_THE INPUT_
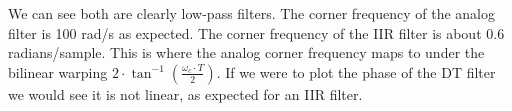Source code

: \documentclass{article}
\begin{document}
We can see both are clearly low-pass filters. The corner frequency of the analog filter is 100 rad/s as expected. The corner frequency of the IIR filter is about 0.6 radians/sample. This is where the analog corner frequency maps to under the bilinear warping $2\cdot \tan^{-1}\left( \frac{\omega_c \cdot T}{2}\right)$. If we were to plot the phase of the DT filter we would see it is not linear, as expected for an IIR filter.
\end{document}
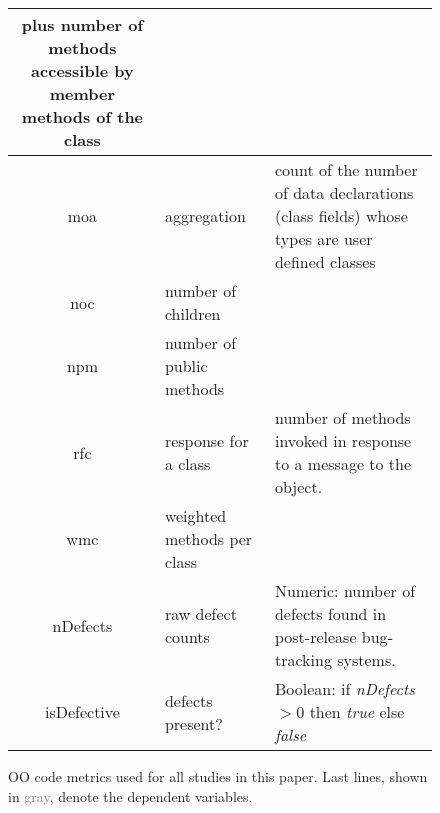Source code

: \begin{figure*}[tb]
\begin{center}
{\begin{tabular}{c|l|p{4.7in}}
				plus number of methods accessible by member methods of the
				class\\\hline
				moa &  aggregation &  count of the number of data declarations (class
				fields) whose types are user defined classes\\\hline
				noc &  number of children &\\\hline
				npm & number of public methods & \\\hline
				rfc & response for a class &number of  methods invoked in response to
				a message to the object.\\\hline
				wmc & weighted methods per class &\\\hline
				\rowcolor{lightgray}
				nDefects & raw defect counts & Numeric: number of defects found in post-release bug-tracking systems.\\
				\rowcolor{lightgray}
				isDefective & defects present? & Boolean: if {\em nDefects} $>0$ then {\em true} else {\em false}
			\end{tabular}
		}
	\end{center}
	\caption{OO code metrics used for all studies in this paper.
	   Last lines, shown in \textcolor{gray}{gray}, denote the dependent variables.}\label{fig:static_metrics}
\end{figure*}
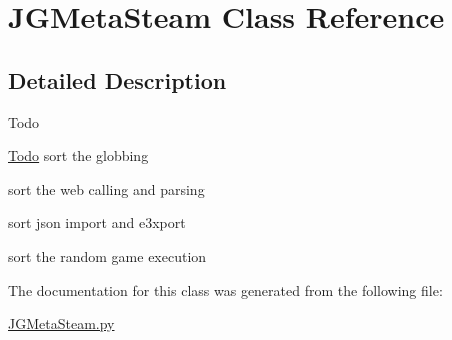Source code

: \hypertarget{class_j_g_meta_steam}{\section{J\+G\+Meta\+Steam Class Reference}
\label{class_j_g_meta_steam}
}


\subsection{Detailed Description}
\begin{DoxyRefDesc}{Todo}
\item[\hyperlink{todo__todo000001}{Todo}]sort the globbing 

sort the web calling and parsing 

sort json import and e3xport 

sort the random game execution \end{DoxyRefDesc}


The documentation for this class was generated from the following file\+:\begin{DoxyCompactItemize}
\item 
\hyperlink{_j_g_meta_steam_8py}{J\+G\+Meta\+Steam.\+py}\end{DoxyCompactItemize}
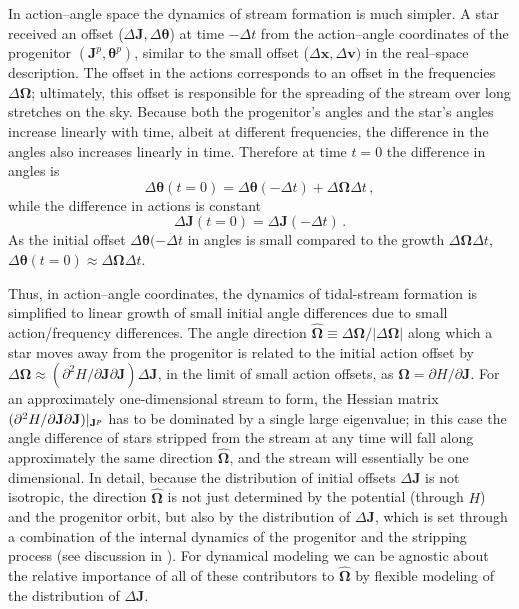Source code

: \documentclass[12pt,preprint]{aastex}
\renewcommand{\vec}[1]{\ensuremath{\mathbf{#1}}}
\newcommand{\unitvec}[1]{\ensuremath{\mathbf{\hat{#1}}}}
\newcommand{\vecx}{\ensuremath{\vec{x}}}
\newcommand{\vecv}{\ensuremath{\vec{v}}}
\newcommand{\vecj}{\ensuremath{\vec{J}}}
\newcommand{\veco}{\ensuremath{\vec{\Omega}}}
\newcommand{\veca}{\ensuremath{\boldsymbol\theta}}
\begin{document}
In action--angle space the dynamics of stream formation is much
simpler. A star received an offset ($\Delta \vecj,\Delta \veca$) at
time $-\Delta t$ from the action--angle coordinates of the progenitor
$(\vecj^p,\veca^p)$, similar to the small offset ($\Delta \vecx,\Delta
\vecv)$ in the real--space description. The offset in the actions
corresponds to an offset in the frequencies $\Delta \veco$;
ultimately, this offset is responsible for the spreading of the stream
over long stretches on the sky. Because both the progenitor's angles and
the star's angles increase linearly with time, albeit at different
frequencies, the difference in the angles also increases linearly in
time. Therefore at time $t=0$ the difference in angles is
\begin{equation}
\Delta \veca(t=0) = \Delta \veca(-\Delta t) + \Delta \veco \Delta t\,,
\end{equation}
while the difference in actions is constant
\begin{equation}
\Delta \vecj(t=0) = \Delta \vecj(-\Delta t)\,.
\end{equation}
As the initial offset $\Delta \veca(-\Delta t$ in angles is small
compared to the growth $\Delta\veco\Delta t$, $\Delta \veca(t=0)
\approx \Delta \veco \Delta t$.

Thus, in action--angle coordinates, the dynamics of tidal-stream
formation is simplified to linear growth of small initial angle
differences due to small action/frequency differences. The angle
direction $\unitvec{\veco} \equiv \Delta \veco / | \Delta \veco|$
along which a star moves away from the progenitor is related to the
initial action offset by $\Delta \veco \approx (\partial^2 H
/ \partial \vecj \partial \vecj) \Delta \vecj$, in the limit of small
action offsets, as $\veco = \partial H / \partial \vecj$. For an
approximately one-dimensional stream to form, the Hessian matrix
$(\partial^2 H / \partial \vecj \partial \vecj)\large|_{\vecj^p}$ has
to be dominated by a single large eigenvalue; in this case the angle
difference of stars stripped from the stream at any time will fall
along approximately the same direction $\unitvec\veco$, and the stream
will essentially be one dimensional. In detail, because the
distribution of initial offsets $\Delta \vecj$ is not isotropic, the
direction $\unitvec \veco$ is not just determined by the potential
(through $H$) and the progenitor orbit, but also by the distribution
of $\Delta \vecj$, which is set through a combination of the internal
dynamics of the progenitor and the stripping process (see discussion
in \citealt{Sanders13a}). For dynamical modeling we can be agnostic
about the relative importance of all of these contributors to
$\unitvec \veco$ by flexible modeling of the distribution of $\Delta
\vecj$.
\end{document}
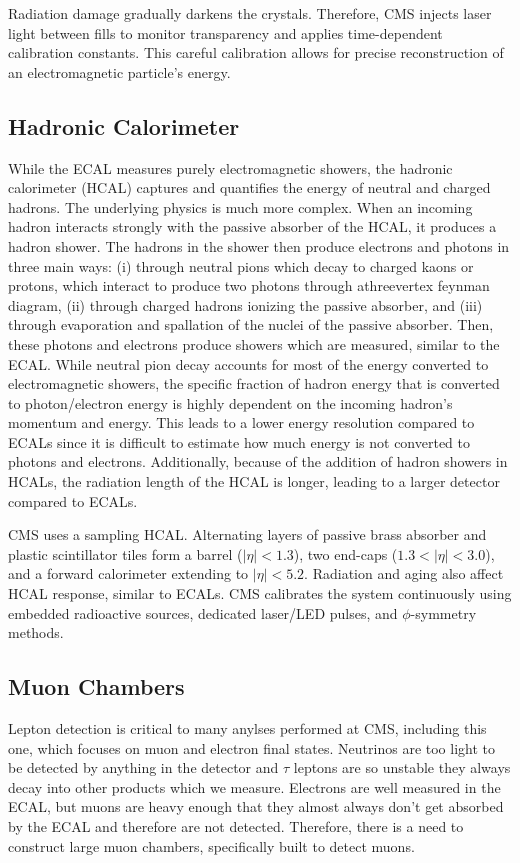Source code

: Radiation damage gradually darkens the crystals. Therefore, CMS injects laser light between fills to monitor transparency and applies time-dependent calibration constants. This careful calibration allows for precise reconstruction of an electromagnetic particle's energy. 


\subsection{Hadronic Calorimeter}
While the ECAL measures purely electromagnetic showers, the hadronic calorimeter (HCAL) captures and quantifies the energy of neutral and charged hadrons.  The underlying physics is much more complex. When an incoming hadron interacts strongly with the passive absorber of the HCAL, it produces a hadron shower. The hadrons in the shower then produce electrons and photons in three main ways: (i) through neutral pions which decay to charged kaons or protons, which interact to produce two photons through athreevertex feynman diagram, (ii) through charged hadrons ionizing the passive absorber, and (iii) through evaporation and spallation of the nuclei of the passive absorber. Then, these photons and electrons produce showers which are measured, similar to the ECAL. While neutral pion decay accounts for most of the energy converted to electromagnetic showers, the specific fraction of hadron energy that is converted to photon/electron energy is highly dependent on the incoming hadron's momentum and energy. This leads to a lower energy resolution compared to ECALs since it is difficult to estimate how much energy is not converted to photons and electrons. Additionally, because of the addition of hadron showers in HCALs, the radiation length of the HCAL is longer, leading to a larger detector compared to ECALs. 


CMS uses a sampling HCAL.  Alternating layers of passive brass absorber and plastic scintillator tiles form a barrel ($|\eta|<1.3$), two end-caps ($1.3<|\eta|<3.0$), and a forward calorimeter extending to $|\eta| < 5.2$. Radiation and aging also affect HCAL response, similar to ECALs. CMS calibrates the system continuously using embedded radioactive sources, dedicated laser/LED pulses, and $\phi$-symmetry methods.

\subsection{Muon Chambers}

Lepton detection is critical to many anylses performed at CMS, including this one, which focuses on muon and electron final states. Neutrinos are too light to be detected by anything in the detector and $\tau$ leptons are so unstable they always decay into other products which we measure. Electrons are well measured in the ECAL, but muons are heavy enough that they almost always don't get absorbed by the ECAL and therefore are not detected. Therefore, there is a need to construct large muon chambers, specifically built to detect muons. 

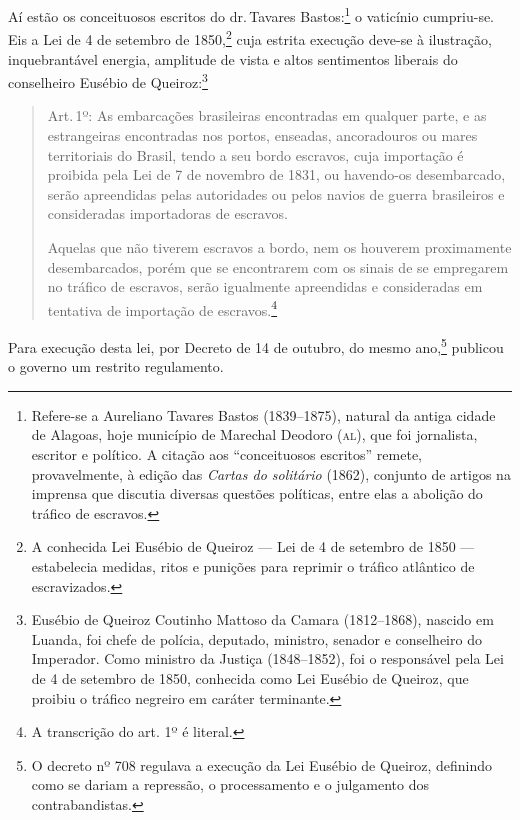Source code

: Aí estão os conceituosos escritos do dr.\,Tavares Bastos:\footnote{
  Refere-se a Aureliano Tavares Bastos (1839--1875), natural da antiga
  cidade de Alagoas, hoje município de Marechal Deodoro (\textsc{al}), que foi
  jornalista, escritor e político. A citação aos ``conceituosos escritos''
  remete, provavelmente, à edição das \emph{Cartas do solitário} (1862),
  conjunto de artigos na imprensa que discutia diversas questões
  políticas, entre elas a abolição do tráfico de escravos.} o vaticínio
cumpriu-se. Eis a Lei de 4 de setembro de 1850,\footnote{A conhecida
  Lei Eusébio de Queiroz --- Lei de 4 de setembro de 1850 --- estabelecia
  medidas, ritos e punições para reprimir o tráfico atlântico de
  escravizados.} cuja estrita execução deve-se à ilustração,
inquebrantável energia, amplitude de vista e altos sentimentos liberais
do conselheiro Eusébio de Queiroz:\footnote{Eusébio de Queiroz \label{eusebio}
  Coutinho Mattoso da Camara (1812--1868), nascido em
  Luanda, foi chefe de polícia, deputado, ministro, senador e
  conselheiro do Imperador. Como ministro da Justiça (1848--1852), foi o
  responsável pela Lei de 4 de setembro de 1850, conhecida como Lei
  Eusébio de Queiroz, que proibiu o tráfico negreiro em caráter
  terminante.}

\begin{quote}
Art.\,1º: As embarcações brasileiras encontradas em qualquer parte, e as
estrangeiras encontradas nos portos, enseadas, ancoradouros ou mares
territoriais do Brasil, tendo a seu bordo escravos, cuja importação é
proibida pela Lei de 7 de novembro de 1831, ou havendo-os desembarcado,
serão apreendidas pelas autoridades ou pelos navios de guerra
brasileiros e consideradas importadoras de escravos.

Aquelas que não tiverem escravos a bordo, nem os houverem proximamente
desembarcados, porém que se encontrarem com os sinais de se empregarem
no tráfico de escravos, serão igualmente apreendidas e consideradas em
tentativa de importação de escravos.\footnote{A transcrição do art.
  1º é literal.}
\end{quote}  

Para execução desta lei, por Decreto de 14 de outubro, do mesmo
ano,\footnote{O decreto nº 708 regulava a execução da Lei Eusébio de
  Queiroz, definindo como se dariam a repressão, o processamento e o
  julgamento dos contrabandistas.} publicou o governo um restrito
regulamento.

\asterisc

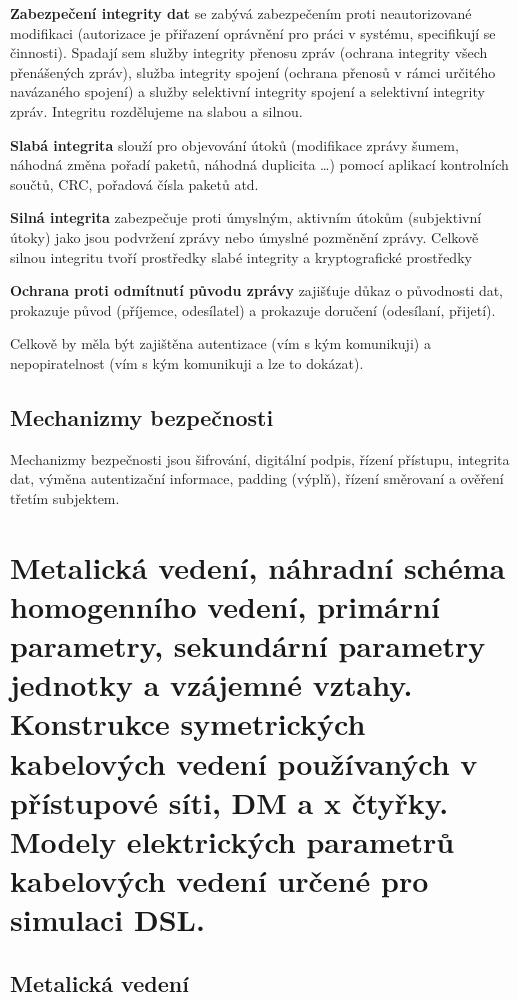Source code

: \textbf{Zabezpečení integrity dat} se zabývá zabezpečením proti neautorizované modifikaci (autorizace je přiřazení oprávnění pro práci v systému, specifikují se činnosti).
Spadají sem služby integrity přenosu zpráv (ochrana integrity všech přenášených zpráv), služba integrity spojení (ochrana přenosů v rámci určitého navázaného spojení) a služby selektivní integrity spojení a selektivní integrity zpráv.
Integritu rozdělujeme na slabou a silnou.

\noindent \textbf{Slabá integrita} slouží pro objevování útoků (modifikace zprávy šumem, náhodná změna pořadí paketů, náhodná duplicita \dots) pomocí aplikací kontrolních součtů, CRC, pořadová čísla paketů atd.

\noindent \textbf{Silná integrita} zabezpečuje proti úmyslným, aktivním útokům (subjektivní útoky) jako jsou podvržení zprávy nebo úmyslné pozměnění zprávy.
Celkově silnou integritu tvoří prostředky slabé integrity a kryptografické prostředky


\textbf{Ochrana proti odmítnutí původu zprávy} zajišťuje důkaz o původnosti dat, prokazuje původ (příjemce, odesílatel) a prokazuje doručení (odesílaní, přijetí).

\vspace{0,5cm}
Celkově by měla být zajištěna autentizace (vím s kým komunikuji) a nepopiratelnost (vím s kým komunikuji a lze to dokázat).

\subsection{Mechanizmy bezpečnosti}

Mechanizmy bezpečnosti jsou šifrování, digitální podpis, řízení přístupu, integrita dat, výměna autentizační informace, padding (výplň), řízení směrovaní a ověření třetím subjektem.


\clearpage
\section{Metalická vedení, náhradní schéma homogenního vedení, primární parametry, sekundární parametry jednotky a vzájemné vztahy. Konstrukce symetrických kabelových vedení používaných v přístupové síti, DM a x čtyřky. Modely elektrických parametrů kabelových vedení určené pro simulaci DSL.}

\subsection{Metalická vedení}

_WHAT TO PRODUCE_
Filter the data above down to lines with the word "veca", and copy them.

_TASK RESULT_
\newcommand{\veca}{\ensuremath{\boldsymbol\theta}}
simpler. A star received an offset ($\Delta \vecj,\Delta \veca$) at
$(\vecj^p,\veca^p)$, similar to the small offset ($\Delta \vecx,\Delta
\Delta \veca(t=0) = \Delta \veca(-\Delta t) + \Delta \veco \Delta t\,,
As the initial offset $\Delta \veca(-\Delta t$ in angles is small
compared to the growth $\Delta\veco\Delta t$, $\Delta \veca(t=0)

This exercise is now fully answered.